The continuing bank scandal that hit Deustche Bank has now
expanded to two more European banks. Austria Raiffeisen Bank International
Estonian branch and Denmark’s Danske Bank are under suspicion for allegedly
laundering dirty money from former Soviet Union states. A Kremlin critic filed
a case requesting Vienna lawyers to look into the flow of $967 million from the
Danske Bank to Raiffeisen and other local banks by Russian syndicates.

As much as $230bn of questionable funds from Danske bank are
channeled through the Raiffeisen Bank whose officials chose to ignore and not
report it to the regulators. A case of gross negligence or acquiescence was
filed against the bank. As a result, shares began to drop to 12% on March. A
Raiffeisen bank spokesman said it is conducting an internal investigation.

All of this was disclosed by Bill Browder, an
anti-money-laundering activist and investor, who sent evidence to Vienna Public
Prosecutor’s Office. It is construed that Austrian financial institutions have
for years have turned the other way when it comes to the Russian underworld
laundering dirty money outside their countries.

Mr. Browder, who is in charge of Hermitage Capital
Management, said several of the companies that send the illegal money are just
dummy corporations or do not have enough capital. These are found in obscure
jurisdictions like Belize, the Seychelles, the British Virgin Islands or
Panama.

The people who receive these funds have no permanent
business address there and usually purchase expensive houses, yachts and even
chartering large jets.

 It is just one of the
numerous European banks that is caught in the web of deception and by-passing
bank laws to hide illegal money of criminal organizations from government tax
officials.

Some of the banks involved are the Helsinki-based Nordea and
Sweden’s Swedbank. The scheme called the “Troika Laundromat” has cost the banks
to lose €20bn ($22.6bn) in stock prices in the past six months.

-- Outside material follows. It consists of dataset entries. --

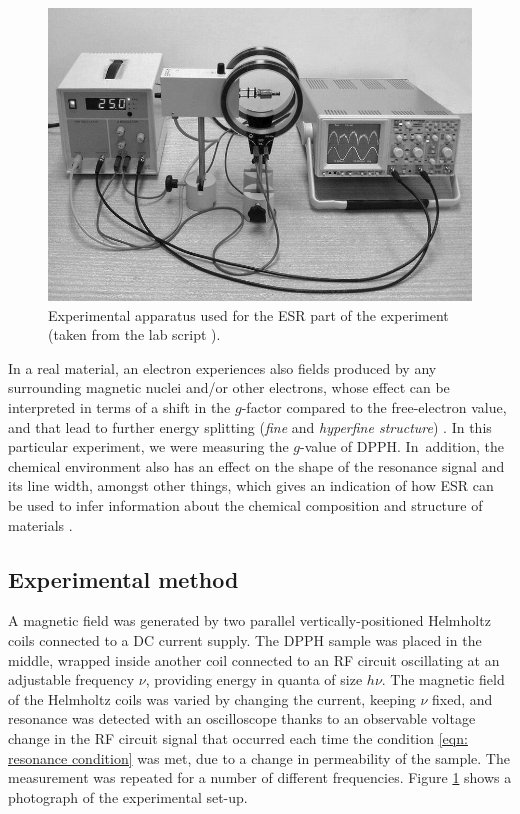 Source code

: \documentclass[a4paper]{jpconf}
\numberwithin{equation}{section}
\begin{document}
\begin{figure}[t!]
	\includegraphics[scale=0.4]{apparatus.png}
	\hspace{2pc}
	\begin{minipage}[b]{2in}
		\caption{Experimental apparatus used for the ESR part of the experiment (taken from the lab script \cite{MacLaren}).}
		\label{fig: apparatus}
	\end{minipage}
\end{figure}

In a real material, an electron experiences also fields produced by any surrounding magnetic nuclei and/or other electrons, whose effect can be interpreted in terms of a shift in the $g$-factor compared to the free-electron value, and that lead to further energy splitting (\emph{fine} and \emph{hyperfine structure}) \cite{Lancaster, Ball}. In this particular experiment, we were measuring the $g$-value of DPPH. In~addition, the chemical environment also has an effect on the shape of the resonance signal and its line width, amongst other things, which gives an indication of how ESR can be used to infer information about the chemical composition and structure of materials \cite{Lancaster}. 

\subsection{Experimental method}\label{section: method}
A magnetic field was generated by two parallel vertically-positioned Helmholtz coils connected to a DC current supply. The DPPH sample was placed in the middle, wrapped inside another coil connected to an RF circuit oscillating at an adjustable frequency $\nu$, providing energy in quanta of size $h\nu$. The magnetic field of the Helmholtz coils was varied by changing the current, keeping $\nu$ fixed, and resonance was detected with an oscilloscope thanks to an observable voltage change in the RF circuit signal that occurred each time the condition \eqref{eqn: resonance condition} was met, due to a change in permeability of the sample. The measurement was repeated for a number of different frequencies. Figure \ref{fig: apparatus} shows a photograph of the experimental set-up.
\end{document}
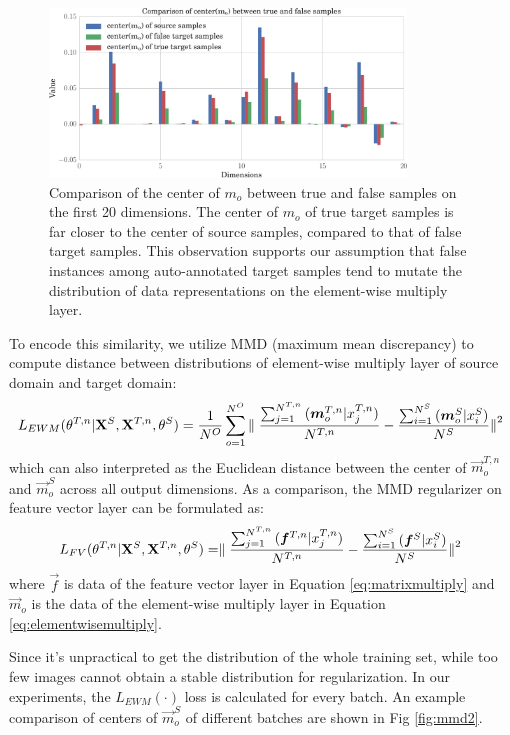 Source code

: \documentclass[runningheads]{llncs}
\begin{document}
\begin{figure}
\centering
\includegraphics[height=4.5cm]{images/mmd.pdf}
\caption{Comparison of the center of $m_{o}$ between true and false samples on the first 20 dimensions. The center of $m_{o}$ of true target samples is far closer to the center of source samples, compared to that of false target samples. This observation supports our assumption that false instances among auto-annotated target samples tend to mutate the distribution of data representations on the element-wise multiply layer.}
\label{fig:mmd}
\end{figure}

To encode this similarity, we utilize MMD (maximum mean discrepancy) to compute distance between distributions of element-wise multiply layer of source domain and target domain:
\begin{equation}\label{equation:LMMD}
  L_{EWM}(\theta^{T,n}|{\bf X}^{S},{\bf X}^{T,n},\theta^{S}) = \frac{1}{N^{O}} \sum^{N^{O}}_{o=1}{ \parallel \frac{\sum^{N^{T,n}}_{j=1}{(\vec{m}^{T,n}_{o}|x^{T,n}_{j})}}{N^{T,n}} - \frac{\sum^{N^{S}}_{i=1}{(\vec{m}^{S}_{o}|x^{S}_{i})}}{N^{S}} {\parallel}^{2}  }
\end{equation}
which can also interpreted as the Euclidean distance between the center of $\vec{m}^{T,n}_{o}$ and $\vec{m}^{S}_{o}$ across all output dimensions. As a comparison, the MMD regularizer on feature vector layer can be formulated as:
\begin{equation}\label{equation:LMMD}
  L_{FV}(\theta^{T,n}|{\bf X}^{S},{\bf X}^{T,n},\theta^{S}) = \parallel \frac{\sum^{N^{T,n}}_{j=1}{(\vec{f}^{T,n}|x^{T,n}_{j})}}{N^{T,n}} - \frac{\sum^{N^{S}}_{i=1}{(\vec{f}^{S}|x^{S}_{i})}}{N^{S}} {\parallel}^{2}
\end{equation}
where $\vec{f}$ is data of the feature vector layer in Equation \ref{eq:matrixmultiply} and $\vec{m}_{o}$ is the data of the element-wise multiply layer in Equation \ref{eq:elementwisemultiply}.

Since it's unpractical to get the distribution of the whole training set, while too few images cannot obtain a stable distribution for regularization. In our experiments, the $L_{EWM}(\cdot)$ loss is calculated for every batch. An example comparison of centers of $\vec{m}^{S}_{o}$ of different batches are shown in Fig \ref{fig:mmd2}.
\end{document}
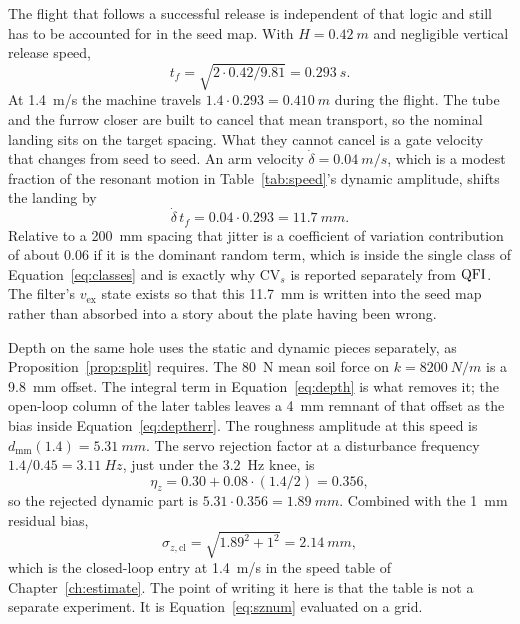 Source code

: The flight that follows a successful release is independent of that logic and still has to be accounted for in the seed map. With \(H=\SI{0.42}{m}\) and negligible vertical release speed,
\begin{equation}
\label{eq:tfnum}
t_f = \sqrt{2\cdot 0.42/9.81} = \SI{0.293}{s}.
\end{equation}
At \SI{1.4}{m/s} the machine travels \(1.4\cdot 0.293=\SI{0.410}{m}\) during the flight. The tube and the furrow closer are built to cancel that mean transport, so the nominal landing sits on the target spacing. What they cannot cancel is a gate velocity that changes from seed to seed. An arm velocity \(\dot{\delta}=\SI{0.04}{m/s}\), which is a modest fraction of the resonant motion in Table~\ref{tab:speed}'s dynamic amplitude, shifts the landing by
\begin{equation}
\label{eq:jitternum}
\dot{\delta}\, t_f = 0.04\cdot 0.293 = \SI{11.7}{mm}.
\end{equation}
Relative to a \SI{200}{mm} spacing that jitter is a coefficient of variation contribution of about \num{0.06} if it is the dominant random term, which is inside the single class of Equation~\eqref{eq:classes} and is exactly why \(\mathrm{CV}_s\) is reported separately from \(\mathrm{QFI}\). The filter's \(v_{\mathrm{ex}}\) state exists so that this \SI{11.7}{mm} is written into the seed map rather than absorbed into a story about the plate having been wrong.

Depth on the same hole uses the static and dynamic pieces separately, as Proposition~\ref{prop:split} requires. The \SI{80}{N} mean soil force on \(k=\SI{8200}{N/m}\) is a \SI{9.8}{mm} offset. The integral term in Equation~\eqref{eq:depth} is what removes it; the open-loop column of the later tables leaves a \SI{4}{mm} remnant of that offset as the bias inside Equation~\eqref{eq:deptherr}. The roughness amplitude at this speed is \(d_{\mathrm{mm}}(1.4)=\SI{5.31}{mm}\). The servo rejection factor at a disturbance frequency \(1.4/0.45=\SI{3.11}{Hz}\), just under the \SI{3.2}{Hz} knee, is
\begin{equation}
\label{eq:etaz}
\eta_z = 0.30 + 0.08\cdot(1.4/2) = 0.356,
\end{equation}
so the rejected dynamic part is \(5.31\cdot 0.356=\SI{1.89}{mm}\). Combined with the \SI{1}{mm} residual bias,
\begin{equation}
\label{eq:sznum}
\sigma_{z,\mathrm{cl}} = \sqrt{1.89^2 + 1^2} = \SI{2.14}{mm},
\end{equation}
which is the closed-loop entry at \SI{1.4}{m/s} in the speed table of Chapter~\ref{ch:estimate}. The point of writing it here is that the table is not a separate experiment. It is Equation~\eqref{eq:sznum} evaluated on a grid.

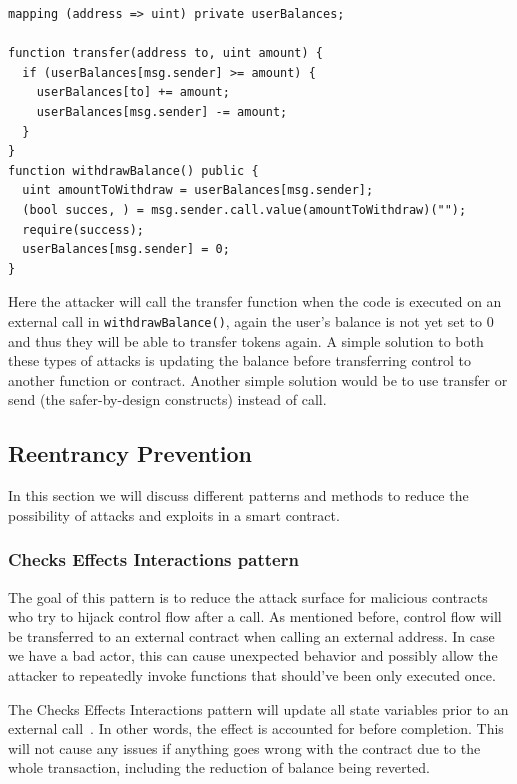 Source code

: \documentclass[10pt,conference]{IEEEtran}
\begin{document}
\begin{lstlisting}[language=Solidity, caption=Cross-function reentrancy attack, label=lst:reentrancy2]
mapping (address => uint) private userBalances;

function transfer(address to, uint amount) {
  if (userBalances[msg.sender] >= amount) {
    userBalances[to] += amount;
    userBalances[msg.sender] -= amount;
  }
}
function withdrawBalance() public {
  uint amountToWithdraw = userBalances[msg.sender];
  (bool succes, ) = msg.sender.call.value(amountToWithdraw)("");
  require(success);
  userBalances[msg.sender] = 0;
}

\end{lstlisting}

Here the attacker will call the transfer function when the code is executed on an external call in \texttt{withdrawBalance()},  again the user's balance is not yet set to 0 and thus they will be able to transfer tokens again. A simple solution to both these types of attacks is updating the balance before transferring control to another function or contract.  Another simple solution would be to use transfer or send (the safer-by-design constructs) instead of call.

\subsection{Reentrancy Prevention}
In this section we will discuss different patterns and methods to reduce the possibility of attacks and exploits in a smart contract. 

\subsubsection{Checks Effects Interactions pattern}

The goal of this pattern is to reduce the attack surface for malicious contracts who try to hijack control flow after a call.  As mentioned before, control flow will be transferred to an external contract when calling an external address. In case we have a bad actor, this can cause unexpected behavior and possibly allow the attacker to repeatedly invoke functions that should've been only executed once. 

The Checks Effects Interactions pattern will update all state variables prior to an external call~\cite{cei}. In other words, the effect is accounted for before completion. This will not cause any issues if anything goes wrong with the contract due to the whole transaction, including the reduction of balance being reverted. 
\end{document}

Criminal cases were filed by Mr. Browder against Nordea in
all four Nordic countries alleging it processed around €700m of illicit money
from the former Russian states. Prosecutors from those countries are now
investigating the case.

A large-scale money laundry scandal such as this has
Deutsche Bank, Bank of America and JPMorgan Chase being investigated. They are under
scrutiny for transferring the dirty money from Danske.